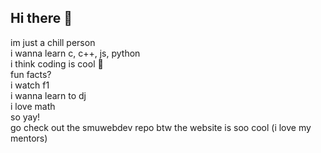## Hi there 👋

im just a chill person <br>
i wanna learn c, c++, js, python <br>
i think coding is cool 👀 <br>
fun facts? <br>
i watch f1 <br>
i wanna learn to dj <br>
i love math <br>
so yay! <br>
go check out the smuwebdev repo btw the website is soo cool (i love my mentors)<br>

<!--
**meisyt08/meisyt08** is a ✨ _special_ ✨ repository because its `README.md` (this file) appears on your GitHub profile.

Here are some ideas to get you started:

- 🔭 I’m currently working on ...
- 🌱 I’m currently learning ...
- 👯 I’m looking to collaborate on ...
- 🤔 I’m looking for help with ...
- 💬 Ask me about ...
- 📫 How to reach me: ...
- 😄 Pronouns: ...
- ⚡ Fun fact: ...
-->
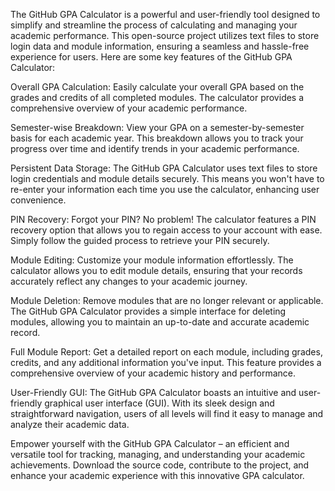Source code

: The GitHub GPA Calculator is a powerful and user-friendly tool designed to simplify and streamline the process of calculating and managing your academic performance. This open-source project utilizes text files to store login data and module information, ensuring a seamless and hassle-free experience for users. Here are some key features of the GitHub GPA Calculator:

Overall GPA Calculation:
Easily calculate your overall GPA based on the grades and credits of all completed modules. The calculator provides a comprehensive overview of your academic performance.

Semester-wise Breakdown:
View your GPA on a semester-by-semester basis for each academic year. This breakdown allows you to track your progress over time and identify trends in your academic performance.

Persistent Data Storage:
The GitHub GPA Calculator uses text files to store login credentials and module details securely. This means you won't have to re-enter your information each time you use the calculator, enhancing user convenience.

PIN Recovery:
Forgot your PIN? No problem! The calculator features a PIN recovery option that allows you to regain access to your account with ease. Simply follow the guided process to retrieve your PIN securely.

Module Editing:
Customize your module information effortlessly. The calculator allows you to edit module details, ensuring that your records accurately reflect any changes to your academic journey.

Module Deletion:
Remove modules that are no longer relevant or applicable. The GitHub GPA Calculator provides a simple interface for deleting modules, allowing you to maintain an up-to-date and accurate academic record.

Full Module Report:
Get a detailed report on each module, including grades, credits, and any additional information you've input. This feature provides a comprehensive overview of your academic history and performance.

User-Friendly GUI:
The GitHub GPA Calculator boasts an intuitive and user-friendly graphical user interface (GUI). With its sleek design and straightforward navigation, users of all levels will find it easy to manage and analyze their academic data.

Empower yourself with the GitHub GPA Calculator – an efficient and versatile tool for tracking, managing, and understanding your academic achievements. Download the source code, contribute to the project, and enhance your academic experience with this innovative GPA calculator.

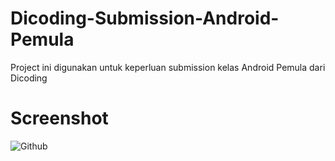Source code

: # Dicoding-Submission-Android-Pemula

Project ini digunakan untuk keperluan submission kelas Android Pemula dari Dicoding

# Screenshot

![Github](https://user-images.githubusercontent.com/41522863/89706014-5c92e100-d98c-11ea-9a18-a6b51a61c608.png)
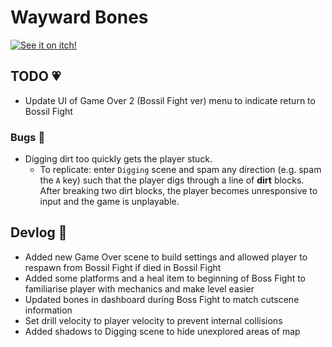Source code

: # Wayward Bones
[![See it on itch!](https://img.itch.zone/aW1nLzg0MDMxNTUucG5n/original/FbEfaa.png)](https://akjanklin.itch.io/wayward-bones)

## TODO 💗
 * Update UI of Game Over 2 (Bossil Fight ver) menu to indicate return to Bossil Fight
### Bugs 🐍
 * Digging dirt too quickly gets the player stuck. 
   - To replicate: enter `Digging` scene and spam any direction (e.g. spam the `A` key) such that the player digs through a line of **dirt** blocks. After breaking two dirt blocks, the player becomes unresponsive to input and the game is unplayable.

## Devlog 🦴
 * Added new Game Over scene to build settings and allowed player to respawn from Bossil Fight if died in Bossil Fight
 * Added some platforms and a heal item to beginning of Boss Fight to familiarise player with mechanics and make level easier
 * Updated bones in dashboard during Boss Fight to match cutscene information
 * Set drill velocity to player velocity to prevent internal collisions
 * Added shadows to Digging scene to hide unexplored areas of map
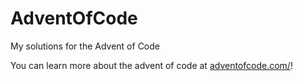 # AdventOfCode
My solutions for the Advent of Code

You can learn more about the advent of code at [adventofcode.com/](https://adventofcode.com/)!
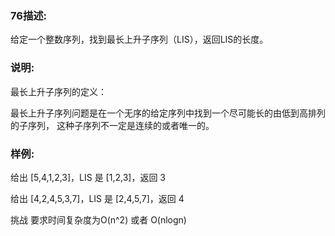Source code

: <h3>76描述:</h3>
给定一个整数序列，找到最长上升子序列（LIS），返回LIS的长度。


<h3>说明:</h3>
最长上升子序列的定义：

最长上升子序列问题是在一个无序的给定序列中找到一个尽可能长的由低到高排列的子序列，
这种子序列不一定是连续的或者唯一的。

<h3>样例:</h3>
给出 [5,4,1,2,3]，LIS 是 [1,2,3]，返回 3
<p>
给出 [4,2,4,5,3,7]，LIS 是 [2,4,5,7]，返回 4

挑战
要求时间复杂度为O(n^2) 或者 O(nlogn)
________
__WORK REQUIRED__. Give back the material exactly as written, images excluded.

__REPLY TO THE EXERCISE__.
## Hi there 👋

im just a chill person <br>
i wanna learn c, c++, js, python <br>
i think coding is cool 👀 <br>
fun facts? <br>
i watch f1 <br>
i wanna learn to dj <br>
i love math <br>
so yay! <br>
go check out the smuwebdev repo btw the website is soo cool (i love my mentors)<br>

<!--
**meisyt08/meisyt08** is a ✨ _special_ ✨ repository because its `README.md` (this file) appears on your GitHub profile.

Here are some ideas to get you started:

- 🔭 I’m currently working on ...
- 🌱 I’m currently learning ...
- 👯 I’m looking to collaborate on ...
- 🤔 I’m looking for help with ...
- 💬 Ask me about ...
- 📫 How to reach me: ...
- 😄 Pronouns: ...
- ⚡ Fun fact: ...
-->
Source code

: The GitHub GPA Calculator is a powerful and user-friendly tool designed to simplify and streamline the process of calculating and managing your academic performance. This open-source project utilizes text files to store login data and module information, ensuring a seamless and hassle-free experience for users. Here are some key features of the GitHub GPA Calculator:

Overall GPA Calculation:
Easily calculate your overall GPA based on the grades and credits of all completed modules. The calculator provides a comprehensive overview of your academic performance.

Semester-wise Breakdown:
View your GPA on a semester-by-semester basis for each academic year. This breakdown allows you to track your progress over time and identify trends in your academic performance.

Persistent Data Storage:
The GitHub GPA Calculator uses text files to store login credentials and module details securely. This means you won't have to re-enter your information each time you use the calculator, enhancing user convenience.

PIN Recovery:
Forgot your PIN? No problem! The calculator features a PIN recovery option that allows you to regain access to your account with ease. Simply follow the guided process to retrieve your PIN securely.

Module Editing:
Customize your module information effortlessly. The calculator allows you to edit module details, ensuring that your records accurately reflect any changes to your academic journey.

Module Deletion:
Remove modules that are no longer relevant or applicable. The GitHub GPA Calculator provides a simple interface for deleting modules, allowing you to maintain an up-to-date and accurate academic record.

Full Module Report:
Get a detailed report on each module, including grades, credits, and any additional information you've input. This feature provides a comprehensive overview of your academic history and performance.

User-Friendly GUI:
The GitHub GPA Calculator boasts an intuitive and user-friendly graphical user interface (GUI). With its sleek design and straightforward navigation, users of all levels will find it easy to manage and analyze their academic data.

Empower yourself with the GitHub GPA Calculator – an efficient and versatile tool for tracking, managing, and understanding your academic achievements. Download the source code, contribute to the project, and enhance your academic experience with this innovative GPA calculator.

Source code

: # Dicoding-Submission-Android-Pemula

Project ini digunakan untuk keperluan submission kelas Android Pemula dari Dicoding

# Screenshot

![Github](https://user-images.githubusercontent.com/41522863/89706014-5c92e100-d98c-11ea-9a18-a6b51a61c608.png)
Source code

: # Wayward Bones
[![See it on itch!](https://img.itch.zone/aW1nLzg0MDMxNTUucG5n/original/FbEfaa.png)](https://akjanklin.itch.io/wayward-bones)

## TODO 💗
 * Update UI of Game Over 2 (Bossil Fight ver) menu to indicate return to Bossil Fight
### Bugs 🐍
 * Digging dirt too quickly gets the player stuck. 
   - To replicate: enter `Digging` scene and spam any direction (e.g. spam the `A` key) such that the player digs through a line of **dirt** blocks. After breaking two dirt blocks, the player becomes unresponsive to input and the game is unplayable.

## Devlog 🦴
 * Added new Game Over scene to build settings and allowed player to respawn from Bossil Fight if died in Bossil Fight
 * Added some platforms and a heal item to beginning of Boss Fight to familiarise player with mechanics and make level easier
 * Updated bones in dashboard during Boss Fight to match cutscene information
 * Set drill velocity to player velocity to prevent internal collisions
 * Added shadows to Digging scene to hide unexplored areas of map
 # AdventOfCode
My solutions for the Advent of Code

You can learn more about the advent of code at [adventofcode.com/](https://adventofcode.com/)!
Source code

: <h3>76描述:</h3>
给定一个整数序列，找到最长上升子序列（LIS），返回LIS的长度。


<h3>说明:</h3>
最长上升子序列的定义：

最长上升子序列问题是在一个无序的给定序列中找到一个尽可能长的由低到高排列的子序列，
这种子序列不一定是连续的或者唯一的。

<h3>样例:</h3>
给出 [5,4,1,2,3]，LIS 是 [1,2,3]，返回 3
<p>
给出 [4,2,4,5,3,7]，LIS 是 [2,4,5,7]，返回 4

挑战
要求时间复杂度为O(n^2) 或者 O(nlogn)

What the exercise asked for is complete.